------ INFORMATION SUPPLIED
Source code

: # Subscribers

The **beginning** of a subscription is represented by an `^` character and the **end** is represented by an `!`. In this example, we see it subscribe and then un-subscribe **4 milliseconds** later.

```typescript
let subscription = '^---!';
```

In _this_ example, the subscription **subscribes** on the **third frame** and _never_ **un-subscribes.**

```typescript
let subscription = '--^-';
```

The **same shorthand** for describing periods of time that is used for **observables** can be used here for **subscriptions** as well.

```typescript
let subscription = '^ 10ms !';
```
------------
▶ **EXERCISE DIRECTIONS**
Note each line of the entries that has "example" in it, and copy those lines.

▶ **RESULT BELOW**
The **beginning** of a subscription is represented by an `^` character and the **end** is represented by an `!`. In this example, we see it subscribe and then un-subscribe **4 milliseconds** later.
In _this_ example, the subscription **subscribes** on the **third frame** and _never_ **un-subscribes.**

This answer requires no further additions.